No total, a montadora gastou US$ 4,8 bilhões no ano passado consertando os carros de seus clientes, ou cerca de 4% da receita automotiva – uma taxa aproximadamente três vezes maior que a do setor.

Em geral, as montadoras estão fazendo mais recalls. O aumento da complexidade dos componentes eletrônicos avançados e uma maior propensão a evitar possíveis problemas levaram a um salto de 42% nos recalls de veículos de 2013 a 2023, de acordo com os dados mais recentes da National Highway Traffic Safety Administration.

Ainda assim, os recalls anuais da Ford ultrapassaram os concorrentes: Ela é a montadora com mais recalls nos EUA desde 2020.

“É frustrante para os investidores não ver o problema desaparecer”, disse David Whiston, analista de automóveis da Morningstar, com sede em Chicago. “No mínimo, gostaríamos de ver a Ford em paridade com a GM e se esforçando para estar em paridade com a Toyota, o padrão ouro do setor. Mas ainda há um longo caminho a percorrer”.

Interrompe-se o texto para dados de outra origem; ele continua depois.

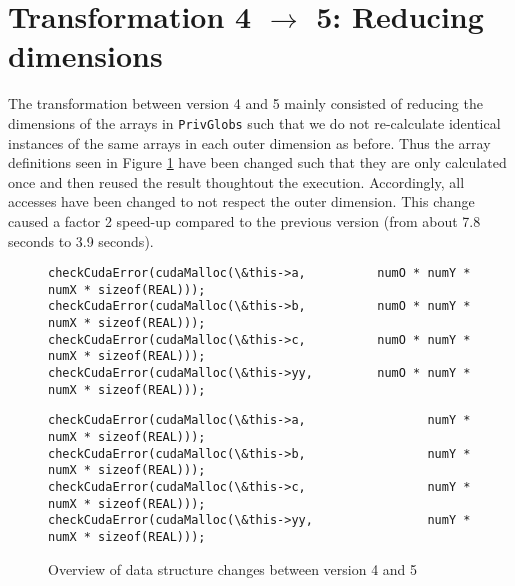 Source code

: \section{Transformation 4 $\rightarrow$ 5: Reducing dimensions}
The transformation between version 4 and 5 mainly consisted of reducing the dimensions of the arrays in \texttt{PrivGlobs} such that we do not re-calculate identical instances of the same arrays in each outer dimension as before.\n
Thus the array definitions seen in Figure \ref{dimreductions} have been changed such that they are only calculated once and then reused the result thoughtout the execution. Accordingly, all accesses have been changed to not respect the outer dimension.\n
This change caused a factor 2 speed-up compared to the previous version
(from about 7.8 seconds to 3.9 seconds).


\begin{figure}[H]
    \centering
\begin{Verbatim}[label={4\_OuterParallelCuda/ProjHelperFun.h}]
checkCudaError(cudaMalloc(\&this->a,          numO * numY * numX * sizeof(REAL)));
checkCudaError(cudaMalloc(\&this->b,          numO * numY * numX * sizeof(REAL)));
checkCudaError(cudaMalloc(\&this->c,          numO * numY * numX * sizeof(REAL)));
checkCudaError(cudaMalloc(\&this->yy,         numO * numY * numX * sizeof(REAL)));
\end{Verbatim}
\vspace{2mm}
\begin{Verbatim}[label={5\_ReducedCudaDimensions/ProjHelperFun.h}]
checkCudaError(cudaMalloc(\&this->a,                 numY * numX * sizeof(REAL)));
checkCudaError(cudaMalloc(\&this->b,                 numY * numX * sizeof(REAL)));
checkCudaError(cudaMalloc(\&this->c,                 numY * numX * sizeof(REAL)));
checkCudaError(cudaMalloc(\&this->yy,                numY * numX * sizeof(REAL)));
\end{Verbatim}
\caption{Overview of data structure changes between version 4 and 5\label{dimreductions}}
\end{figure}

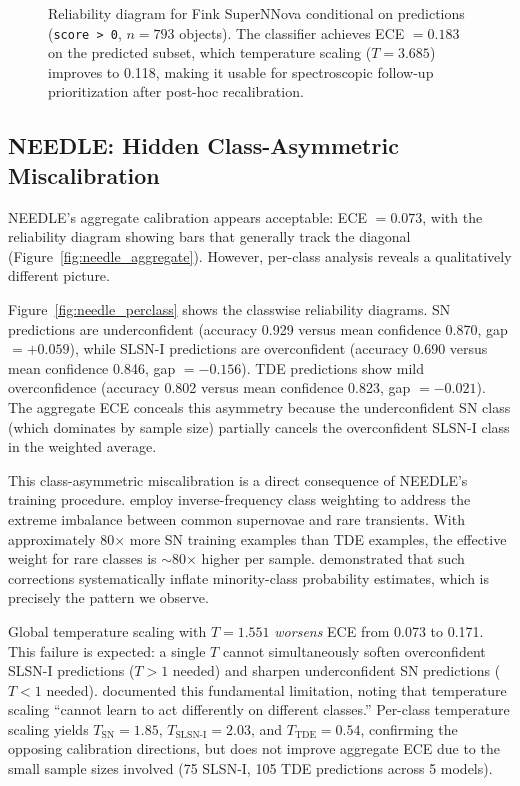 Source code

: \documentclass[twocolumn]{aastex631}
\begin{document}
\begin{figure}
\caption{Reliability diagram for Fink SuperNNova conditional on predictions (\texttt{score > 0}, $n = 793$ objects). The classifier achieves ECE $= 0.183$ on the predicted subset, which temperature scaling ($T = 3.685$) improves to 0.118, making it usable for spectroscopic follow-up prioritization after post-hoc recalibration. \label{fig:fink_snn_conditional}}
\end{figure}


\subsection{NEEDLE: Hidden Class-Asymmetric Miscalibration} \label{sec:needle}

NEEDLE's aggregate calibration appears acceptable: ECE $= 0.073$, with the reliability diagram showing bars that generally track the diagonal (Figure~\ref{fig:needle_aggregate}). However, per-class analysis reveals a qualitatively different picture.

Figure~\ref{fig:needle_perclass} shows the classwise reliability diagrams. SN predictions are underconfident (accuracy 0.929 versus mean confidence 0.870, gap $= +0.059$), while SLSN-I predictions are overconfident (accuracy 0.690 versus mean confidence 0.846, gap $= -0.156$). TDE predictions show mild overconfidence (accuracy 0.802 versus mean confidence 0.823, gap $= -0.021$). The aggregate ECE conceals this asymmetry because the underconfident SN class (which dominates by sample size) partially cancels the overconfident SLSN-I class in the weighted average.

This class-asymmetric miscalibration is a direct consequence of NEEDLE's training procedure. \citet{sheng2024} employ inverse-frequency class weighting to address the extreme imbalance between common supernovae and rare transients. With approximately 80$\times$ more SN training examples than TDE examples, the effective weight for rare classes is $\sim$80$\times$ higher per sample. \citet{vandengoorbergh2022} demonstrated that such corrections systematically inflate minority-class probability estimates, which is precisely the pattern we observe.

Global temperature scaling with $T = 1.551$ \emph{worsens} ECE from 0.073 to 0.171. This failure is expected: a single $T$ cannot simultaneously soften overconfident SLSN-I predictions ($T > 1$ needed) and sharpen underconfident SN predictions ($T < 1$ needed). \citet{kull2019} documented this fundamental limitation, noting that temperature scaling ``cannot learn to act differently on different classes.'' Per-class temperature scaling yields $T_{\text{SN}} = 1.85$, $T_{\text{SLSN-I}} = 2.03$, and $T_{\text{TDE}} = 0.54$, confirming the opposing calibration directions, but does not improve aggregate ECE due to the small sample sizes involved (75 SLSN-I, 105 TDE predictions across 5 models).
\end{document}
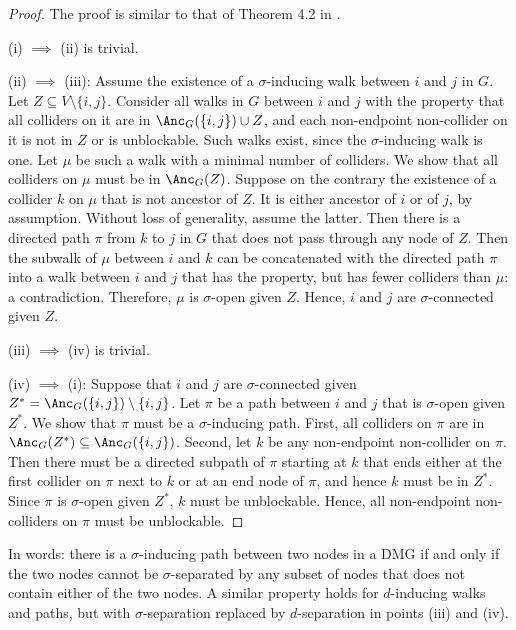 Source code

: \begin{proof}
  The proof is similar to that of Theorem 4.2 in \cite{RichardsonSpirtes02}.

  (i) $\implies$ (ii) is trivial.

  (ii) $\implies$ (iii): Assume the existence of a $\sigma$-inducing walk between $i$ and $j$ in $G$. 
  Let $Z \subseteq V\setminus\{i,j\}$. 
  Consider all walks in $G$ between $i$ and $j$ with the property that all colliders on it are in $\Anc_{G}({\{i,j\}) \cup Z}$, and each non-endpoint non-collider on it is not in $Z$ or is unblockable.
  Such walks exist, since the $\sigma$-inducing walk is one. 
  Let $\mu$ be such a walk with a minimal number of colliders.
  We show that all colliders on $\mu$ must be in $\Anc_{G}(Z)$. 
  Suppose on the contrary the existence of a collider $k$ on $\mu$ that is not ancestor of $Z$. 
  It is either ancestor of $i$ or of $j$, by assumption.
  Without loss of generality, assume the latter.
  Then there is a directed path $\pi$ from $k$ to $j$ in $G$ that does not pass through any node of $Z$. 
  Then the subwalk of $\mu$ between $i$ and $k$ can be concatenated with the directed path $\pi$
  into a walk between $i$ and $j$ that has the property, but has fewer colliders than $\mu$: a contradiction. 
  Therefore, $\mu$ is $\sigma$-open given $Z$.
  Hence, $i$ and $j$ are $\sigma$-connected given $Z$.

  (iii) $\implies$ (iv) is trivial.

  (iv) $\implies$ (i): Suppose that %
  $i$ and $j$ are $\sigma$-connected given $Z^* = \Anc_{G}(\{i,j\}) \setminus \{i,j\}$. 
  Let $\pi$ be a path between $i$ and $j$ that is $\sigma$-open given $Z^*$. %
  We show that $\pi$ must be a $\sigma$-inducing path. 
  First, all colliders on $\pi$ are in $\Anc_G(Z^*) \subseteq \Anc_{G}(\{i,j\})$. 
  Second, let $k$ be any non-endpoint non-collider on $\pi$.
  Then there must be a directed subpath of $\pi$ starting at $k$ that ends either at the first collider on $\pi$ next to $k$ or at an end node of $\pi$, and hence $k$ must be in $Z^*$. 
  Since $\pi$ is $\sigma$-open given $Z^*$, $k$ must be unblockable.
  Hence, all non-endpoint non-colliders on $\pi$ must be unblockable.
\end{proof}
In words: there is a $\sigma$-inducing path between two nodes in a DMG if and only if the two nodes cannot be $\sigma$-separated by any subset of nodes that does not contain either of the two nodes.
A similar property holds for $d$-inducing walks and paths, but with $\sigma$-separation replaced by $d$-separation in points (iii) and (iv).

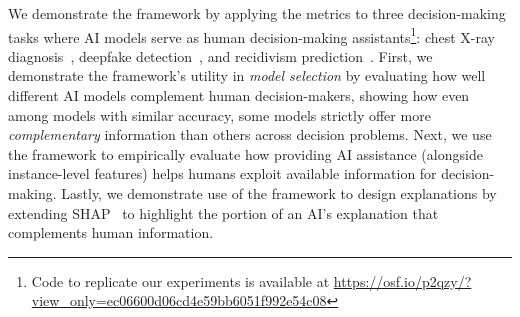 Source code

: We demonstrate the framework by applying the metrics to three decision-making tasks where AI models serve as human decision-making assistants\footnote{Code to replicate our experiments is available at \url{https://osf.io/p2qzy/?view_only=ec06600d06cd4e59bb6051f992e54c08}}: chest X-ray diagnosis~\citep{rajpurkar2018deep, johnson2019mimic}, deepfake detection~\citep{dolhansky2020deepfake, groh2022deepfake}, and recidivism prediction~\citep{angwin2022machine, dressel2018accuracy}. 
First, we demonstrate the framework's utility in \textit{model selection} by evaluating how well different AI models complement human decision-makers, showing how even among models with similar accuracy, some models strictly offer more \textit{complementary} information than others across decision problems.
Next, we use the framework to empirically evaluate how providing AI assistance (alongside instance-level features) helps humans exploit available information for decision-making. 
Lastly, we demonstrate use of the framework to design explanations by extending SHAP~\citep{lundberg2017unified} to highlight the portion of an AI’s explanation that complements human information.

\mvspace{-3mm} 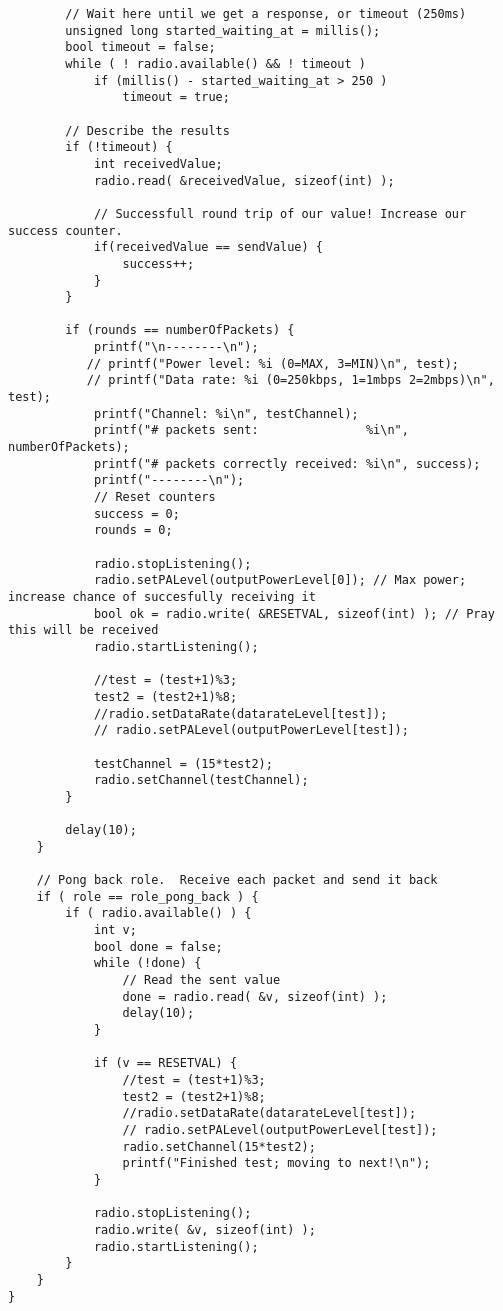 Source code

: \begin{lstlisting}
        // Wait here until we get a response, or timeout (250ms)
        unsigned long started_waiting_at = millis();
        bool timeout = false;
        while ( ! radio.available() && ! timeout )
            if (millis() - started_waiting_at > 250 )
                timeout = true;

        // Describe the results
        if (!timeout) {
            int receivedValue;
            radio.read( &receivedValue, sizeof(int) );

            // Successfull round trip of our value! Increase our success counter.
            if(receivedValue == sendValue) {
                success++;
            }
        }

        if (rounds == numberOfPackets) {
            printf("\n--------\n");
           // printf("Power level: %i (0=MAX, 3=MIN)\n", test);
           // printf("Data rate: %i (0=250kbps, 1=1mbps 2=2mbps)\n", test);
            printf("Channel: %i\n", testChannel);
            printf("# packets sent:               %i\n", numberOfPackets);
            printf("# packets correctly received: %i\n", success);
            printf("--------\n");
            // Reset counters
            success = 0;
            rounds = 0;

            radio.stopListening();
            radio.setPALevel(outputPowerLevel[0]); // Max power; increase chance of succesfully receiving it
            bool ok = radio.write( &RESETVAL, sizeof(int) ); // Pray this will be received
            radio.startListening();

            //test = (test+1)%3;
            test2 = (test2+1)%8; 
            //radio.setDataRate(datarateLevel[test]);
            // radio.setPALevel(outputPowerLevel[test]);
            
            testChannel = (15*test2);
            radio.setChannel(testChannel);
        }

        delay(10);
    }

    // Pong back role.  Receive each packet and send it back
    if ( role == role_pong_back ) {
        if ( radio.available() ) {
            int v;
            bool done = false;
            while (!done) {
                // Read the sent value
                done = radio.read( &v, sizeof(int) );
                delay(10);
            }

            if (v == RESETVAL) {
                //test = (test+1)%3;
                test2 = (test2+1)%8;
                //radio.setDataRate(datarateLevel[test]);
                // radio.setPALevel(outputPowerLevel[test]);
                radio.setChannel(15*test2);
                printf("Finished test; moving to next!\n");
            }

            radio.stopListening();
            radio.write( &v, sizeof(int) );
            radio.startListening();
        }
    }
}
\end{lstlisting} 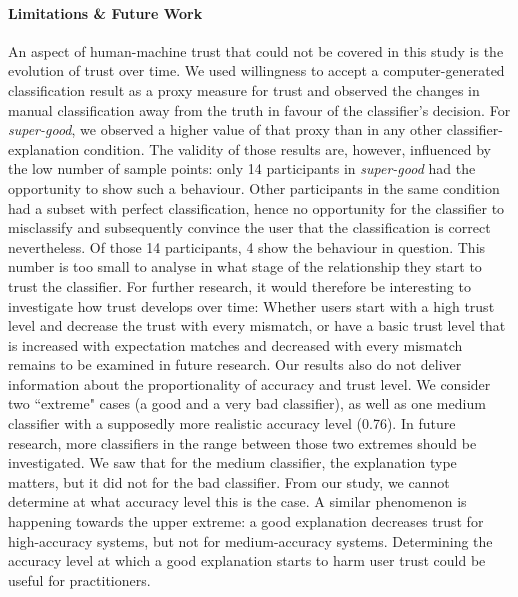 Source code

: \paragraph{Limitations \& Future Work}
An aspect of human-machine trust that could not be covered in this study is the evolution of trust over time. We used willingness to accept a computer-generated classification result as a proxy measure for trust and observed the changes in manual classification away from the truth in favour of the classifier's decision. For \textit{super-good}, we observed a higher value of that proxy than in any other classifier-explanation condition. The validity of those results are, however, influenced by the low number of sample points: only 14 participants in \textit{super-good} had the opportunity to show such a behaviour. Other participants in the same condition had a subset with perfect classification, hence no opportunity for the classifier to misclassify and subsequently convince the user that the classification is correct nevertheless. Of those 14 participants, 4 show the behaviour in question. This number is too small to analyse in what stage of the relationship they start to trust the classifier. For further research, it would therefore be interesting to investigate how trust develops over time: Whether users start with a high trust level and decrease the trust with every mismatch, or have a basic trust level that is increased with expectation matches and decreased with every mismatch remains to be examined in future research.\newline
Our results also do not deliver information about the proportionality of accuracy and trust level. We consider two ``extreme" cases (a good and a very bad classifier), as well as one medium classifier with a supposedly more realistic accuracy level (0.76). In future research, more classifiers in the range between those two extremes should be investigated. We saw that for the medium classifier, the explanation type matters, but it did not for the bad classifier. From our study, we cannot determine at what accuracy level this is the case. A similar phenomenon is happening towards the upper extreme: a good explanation decreases trust for high-accuracy systems, but not for medium-accuracy systems. Determining the accuracy level at which a good explanation starts to harm user trust could be useful for practitioners.\newline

A empresa disse que observou uma melhoria de 10% na qualidade dos modelos 2024, com base em medições internas. Sua taxa de defeitos nos últimos lançamentos caiu para 20%, o que, segundo a Ford, está em linha com a média do setor. Estudos independentes mostram que a Ford ainda está abaixo da média entre seus pares.

“Estamos em algum lugar no meio do grupo e, obviamente, não estamos satisfeitos em estar no meio dele”, disse Kumar Galhotra, diretor de operações da Ford, em entrevista. “O objetivo é avançar muito rapidamente para alcançar a Toyota”.

Na lanterna

Farley, que passou as duas primeiras décadas de sua carreira na Toyota Motor (TM), alertou sobre a qualidade da Ford desde que se tornou CEO em outubro de 2020.

A Ford “precisava de uma redefinição muito mais fundamental do que eu havia percebido”, disse o CEO aos investidores na Wolfe Research Global Auto Conference em fevereiro. Ele acrescentou: “todos nós temos arrependimentos e esse é um grande arrependimento para mim. É humilhante”.

Além de testes mais rigorosos, a empresa reformulou a remuneração dos executivos para que os funcionários assalariados não recebam o bônus integral sem atingir as metas de qualidade.

Problemas persistentes de qualidade prejudicaram várias adições recentes à linha de produtos da Ford. Entre os problemas de maior destaque estão uma falha no conector da bateria do crossover elétrico Mustang Mach-e, que fez com que alguns perdessem potência, falhas no motor do utilitário esportivo Bronco e o risco de incêndios no motor da picape híbrida Maverick, que, de outra forma, seria bem recebida.

“Os lançamentos foram muito problemáticos para a Ford”, disse Frank Hanley, diretor sênior que supervisiona a pesquisa de qualidade inicial da JD Power, em uma entrevista. “Eles se recuperam e corrigem esses problemas ao longo do tempo”, disse ele, mas “depois vem o próximo lançamento e o veículo sofre novamente”.

Antes de a Ford começar a reter veículos novos para verificações extras de qualidade, o CEO disse aos investidores, em abril, que a empresa observava um aumento de 70% nas falhas quando lançava novos modelos.

A crescente linha de veículos elétricos da montadora também tende a estar entre os modelos com mais recursos, o que geralmente significa mais falhas. A Ford complica ainda mais as coisas ao lançar no mercado tecnologias avançadas nascentes, como o sistema de direção “hands free” BlueCruise, antes dos rivais asiáticos.

O revendedor da Ford em Columbus, estado de Ohio, Rhett Ricart, disse que reclamou com Farley sobre os crescentes recalls da montadora há cinco anos, antes de o executivo se tornar CEO.

Embora a abordagem atual signifique esperar mais tempo pelos novos modelos, Ricart acha que é uma melhoria.

De modo geral, o lançamento da F-150 este ano resultou em menos defeitos do que o lançamento do Super Duty no ano passado, disse Farley em abril, sem oferecer detalhes específicos.

No entanto, em última análise, consertar os carros depois que eles já foram construídos – e sofrer um impacto nos lucros enquanto eles ficam parados nos depósitos –não é a solução ideal, nem é como as montadoras de maior qualidade operam, dizem os especialistas automotivos.